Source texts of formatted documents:
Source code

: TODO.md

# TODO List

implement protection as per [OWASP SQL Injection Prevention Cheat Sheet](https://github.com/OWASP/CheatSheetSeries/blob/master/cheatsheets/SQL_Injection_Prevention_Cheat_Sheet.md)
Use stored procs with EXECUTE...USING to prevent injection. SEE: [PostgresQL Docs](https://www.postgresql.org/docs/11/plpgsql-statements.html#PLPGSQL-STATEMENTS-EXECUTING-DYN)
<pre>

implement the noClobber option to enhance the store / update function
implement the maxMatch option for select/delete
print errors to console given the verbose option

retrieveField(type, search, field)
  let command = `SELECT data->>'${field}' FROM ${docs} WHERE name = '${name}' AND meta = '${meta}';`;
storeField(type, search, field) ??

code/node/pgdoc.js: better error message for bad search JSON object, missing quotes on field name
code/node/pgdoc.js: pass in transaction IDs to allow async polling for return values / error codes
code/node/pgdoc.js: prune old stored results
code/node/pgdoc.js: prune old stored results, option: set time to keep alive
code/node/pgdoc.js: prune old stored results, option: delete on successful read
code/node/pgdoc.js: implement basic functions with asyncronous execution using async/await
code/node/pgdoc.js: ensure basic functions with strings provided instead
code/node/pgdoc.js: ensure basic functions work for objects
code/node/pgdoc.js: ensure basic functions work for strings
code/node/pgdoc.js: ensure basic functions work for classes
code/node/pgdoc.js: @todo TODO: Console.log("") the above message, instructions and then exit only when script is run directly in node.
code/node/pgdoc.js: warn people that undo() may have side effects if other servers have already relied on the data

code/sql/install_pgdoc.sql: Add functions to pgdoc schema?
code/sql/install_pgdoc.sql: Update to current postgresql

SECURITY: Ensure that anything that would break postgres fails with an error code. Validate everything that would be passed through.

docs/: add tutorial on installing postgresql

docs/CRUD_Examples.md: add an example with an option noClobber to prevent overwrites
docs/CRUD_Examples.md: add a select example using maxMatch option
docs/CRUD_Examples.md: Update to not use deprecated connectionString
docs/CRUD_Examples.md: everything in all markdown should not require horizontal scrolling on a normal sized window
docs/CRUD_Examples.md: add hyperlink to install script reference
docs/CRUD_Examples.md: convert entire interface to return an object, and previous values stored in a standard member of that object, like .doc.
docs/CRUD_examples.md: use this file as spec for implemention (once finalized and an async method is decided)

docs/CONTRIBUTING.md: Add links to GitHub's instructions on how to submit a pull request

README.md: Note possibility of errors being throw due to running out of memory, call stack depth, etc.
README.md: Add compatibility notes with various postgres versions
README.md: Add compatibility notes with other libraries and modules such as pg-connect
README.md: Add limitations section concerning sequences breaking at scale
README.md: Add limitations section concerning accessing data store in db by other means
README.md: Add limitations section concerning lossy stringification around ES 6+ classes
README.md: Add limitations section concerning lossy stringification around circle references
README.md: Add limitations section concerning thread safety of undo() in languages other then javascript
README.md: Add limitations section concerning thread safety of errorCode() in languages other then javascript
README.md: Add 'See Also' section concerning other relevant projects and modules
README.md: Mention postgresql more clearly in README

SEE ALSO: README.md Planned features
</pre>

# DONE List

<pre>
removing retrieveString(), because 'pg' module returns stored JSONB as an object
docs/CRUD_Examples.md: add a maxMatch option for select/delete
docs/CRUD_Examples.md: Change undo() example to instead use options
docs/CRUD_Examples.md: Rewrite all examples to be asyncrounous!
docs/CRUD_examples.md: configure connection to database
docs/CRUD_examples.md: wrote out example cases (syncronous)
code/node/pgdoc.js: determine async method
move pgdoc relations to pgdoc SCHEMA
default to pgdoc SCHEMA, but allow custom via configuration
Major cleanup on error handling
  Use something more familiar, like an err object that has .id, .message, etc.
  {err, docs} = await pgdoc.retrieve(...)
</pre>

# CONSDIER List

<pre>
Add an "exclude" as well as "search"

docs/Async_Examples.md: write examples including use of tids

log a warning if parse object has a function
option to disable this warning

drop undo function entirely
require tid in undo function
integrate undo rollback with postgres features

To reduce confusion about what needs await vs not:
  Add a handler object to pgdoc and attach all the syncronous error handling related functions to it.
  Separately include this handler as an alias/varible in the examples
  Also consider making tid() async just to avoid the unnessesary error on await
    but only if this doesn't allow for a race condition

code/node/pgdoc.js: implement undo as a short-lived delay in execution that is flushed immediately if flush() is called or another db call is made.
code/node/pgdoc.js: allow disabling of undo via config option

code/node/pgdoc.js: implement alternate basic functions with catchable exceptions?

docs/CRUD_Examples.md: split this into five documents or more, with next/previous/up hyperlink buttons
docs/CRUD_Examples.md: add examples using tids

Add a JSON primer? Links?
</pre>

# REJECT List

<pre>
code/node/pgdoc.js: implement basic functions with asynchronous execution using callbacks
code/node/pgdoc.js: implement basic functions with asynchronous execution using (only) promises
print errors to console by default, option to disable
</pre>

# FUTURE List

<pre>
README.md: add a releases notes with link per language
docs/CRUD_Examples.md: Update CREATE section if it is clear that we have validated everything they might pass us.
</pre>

§ WHAT IS EXPECTED
Every line of the entries above that includes "instead" should be copied.

§ COMPLETED TASK
code/node/pgdoc.js: ensure basic functions with strings provided instead
docs/CRUD_Examples.md: Change undo() example to instead use options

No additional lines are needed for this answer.